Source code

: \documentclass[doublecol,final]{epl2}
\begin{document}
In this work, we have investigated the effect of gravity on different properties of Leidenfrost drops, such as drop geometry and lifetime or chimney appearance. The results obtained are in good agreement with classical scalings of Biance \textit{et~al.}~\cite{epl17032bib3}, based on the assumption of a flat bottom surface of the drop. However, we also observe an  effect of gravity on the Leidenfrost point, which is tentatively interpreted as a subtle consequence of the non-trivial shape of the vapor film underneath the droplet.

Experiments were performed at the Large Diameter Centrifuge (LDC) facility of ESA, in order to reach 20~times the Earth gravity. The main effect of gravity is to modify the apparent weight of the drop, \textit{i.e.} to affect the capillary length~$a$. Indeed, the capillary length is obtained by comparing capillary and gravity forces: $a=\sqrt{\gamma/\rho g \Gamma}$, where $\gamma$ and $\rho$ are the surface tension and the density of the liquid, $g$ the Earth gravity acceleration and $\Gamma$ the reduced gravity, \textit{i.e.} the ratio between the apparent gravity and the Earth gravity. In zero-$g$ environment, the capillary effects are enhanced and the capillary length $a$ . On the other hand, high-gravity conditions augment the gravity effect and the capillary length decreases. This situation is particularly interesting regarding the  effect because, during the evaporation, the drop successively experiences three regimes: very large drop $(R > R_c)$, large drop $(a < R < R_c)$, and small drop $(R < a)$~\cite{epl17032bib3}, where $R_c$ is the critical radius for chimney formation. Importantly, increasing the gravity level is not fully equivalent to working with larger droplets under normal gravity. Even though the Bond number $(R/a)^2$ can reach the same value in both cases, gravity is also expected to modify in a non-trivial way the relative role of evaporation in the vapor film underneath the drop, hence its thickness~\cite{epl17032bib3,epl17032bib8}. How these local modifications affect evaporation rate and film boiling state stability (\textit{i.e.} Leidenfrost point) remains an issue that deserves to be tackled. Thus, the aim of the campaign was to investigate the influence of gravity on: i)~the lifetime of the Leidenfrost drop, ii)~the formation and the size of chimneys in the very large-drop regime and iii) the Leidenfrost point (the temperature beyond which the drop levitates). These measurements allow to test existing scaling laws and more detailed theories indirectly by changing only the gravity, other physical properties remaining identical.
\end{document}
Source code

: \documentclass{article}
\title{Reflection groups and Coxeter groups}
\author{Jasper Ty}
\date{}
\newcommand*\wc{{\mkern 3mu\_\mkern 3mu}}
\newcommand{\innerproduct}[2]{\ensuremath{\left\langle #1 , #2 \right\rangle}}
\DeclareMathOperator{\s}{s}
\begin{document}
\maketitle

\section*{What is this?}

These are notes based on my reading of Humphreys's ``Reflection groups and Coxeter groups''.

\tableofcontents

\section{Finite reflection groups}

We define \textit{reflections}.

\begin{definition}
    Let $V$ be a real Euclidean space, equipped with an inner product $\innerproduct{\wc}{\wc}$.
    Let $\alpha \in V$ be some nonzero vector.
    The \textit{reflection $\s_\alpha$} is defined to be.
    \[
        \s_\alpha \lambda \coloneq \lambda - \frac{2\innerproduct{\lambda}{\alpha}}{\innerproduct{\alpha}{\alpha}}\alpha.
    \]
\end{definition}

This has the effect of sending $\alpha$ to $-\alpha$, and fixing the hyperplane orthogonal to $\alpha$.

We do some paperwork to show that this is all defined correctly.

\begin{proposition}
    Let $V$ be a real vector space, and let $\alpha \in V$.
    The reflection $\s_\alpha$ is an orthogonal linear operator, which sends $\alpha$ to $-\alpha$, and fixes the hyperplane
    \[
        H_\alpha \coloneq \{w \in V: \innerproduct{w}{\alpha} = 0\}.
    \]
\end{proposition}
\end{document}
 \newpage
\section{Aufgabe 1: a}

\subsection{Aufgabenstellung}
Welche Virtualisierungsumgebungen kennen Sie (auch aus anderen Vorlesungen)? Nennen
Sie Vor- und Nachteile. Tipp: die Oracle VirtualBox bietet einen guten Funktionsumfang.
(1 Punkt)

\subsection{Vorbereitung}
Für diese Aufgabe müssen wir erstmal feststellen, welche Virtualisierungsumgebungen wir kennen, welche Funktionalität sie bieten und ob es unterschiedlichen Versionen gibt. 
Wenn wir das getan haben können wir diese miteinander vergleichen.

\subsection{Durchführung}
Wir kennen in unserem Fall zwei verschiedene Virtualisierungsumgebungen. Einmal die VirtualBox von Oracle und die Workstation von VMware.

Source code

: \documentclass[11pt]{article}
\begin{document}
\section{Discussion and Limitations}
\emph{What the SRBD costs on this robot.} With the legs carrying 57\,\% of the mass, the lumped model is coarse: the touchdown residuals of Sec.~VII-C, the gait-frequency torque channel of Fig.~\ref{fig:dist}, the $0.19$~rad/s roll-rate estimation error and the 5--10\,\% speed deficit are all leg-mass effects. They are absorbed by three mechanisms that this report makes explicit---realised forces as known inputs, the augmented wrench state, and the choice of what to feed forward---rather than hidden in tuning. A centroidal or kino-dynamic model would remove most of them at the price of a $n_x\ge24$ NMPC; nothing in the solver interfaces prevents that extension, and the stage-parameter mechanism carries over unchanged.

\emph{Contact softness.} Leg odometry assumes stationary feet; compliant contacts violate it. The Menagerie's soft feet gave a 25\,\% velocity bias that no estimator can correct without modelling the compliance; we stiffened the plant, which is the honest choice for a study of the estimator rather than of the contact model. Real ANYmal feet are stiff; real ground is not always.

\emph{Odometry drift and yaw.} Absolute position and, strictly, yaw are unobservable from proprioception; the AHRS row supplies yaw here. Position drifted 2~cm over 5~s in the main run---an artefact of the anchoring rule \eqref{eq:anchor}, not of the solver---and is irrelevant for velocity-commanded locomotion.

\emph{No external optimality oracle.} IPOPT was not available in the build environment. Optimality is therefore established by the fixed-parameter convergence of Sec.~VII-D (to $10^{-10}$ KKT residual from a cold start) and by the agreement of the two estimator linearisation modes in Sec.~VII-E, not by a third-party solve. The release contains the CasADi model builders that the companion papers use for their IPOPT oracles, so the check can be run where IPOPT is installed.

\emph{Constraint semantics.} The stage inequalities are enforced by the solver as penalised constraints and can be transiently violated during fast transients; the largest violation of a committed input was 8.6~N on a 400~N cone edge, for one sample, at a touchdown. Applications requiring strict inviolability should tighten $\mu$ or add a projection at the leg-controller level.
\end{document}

**Brief:**
When you come to the line containing "In this work, we", give it and stop; before that, repeat each line of the material exactly from the first one.

**Response to this exercise:**
Source code

: \documentclass[doublecol,final]{epl2}
\begin{document}
In this work, we have investigated the effect of gravity on different properties of Leidenfrost drops, such as drop geometry and lifetime or chimney appearance. The results obtained are in good agreement with classical scalings of Biance \textit{et~al.}~\cite{epl17032bib3}, based on the assumption of a flat bottom surface of the drop. However, we also observe an  effect of gravity on the Leidenfrost point, which is tentatively interpreted as a subtle consequence of the non-trivial shape of the vapor film underneath the droplet.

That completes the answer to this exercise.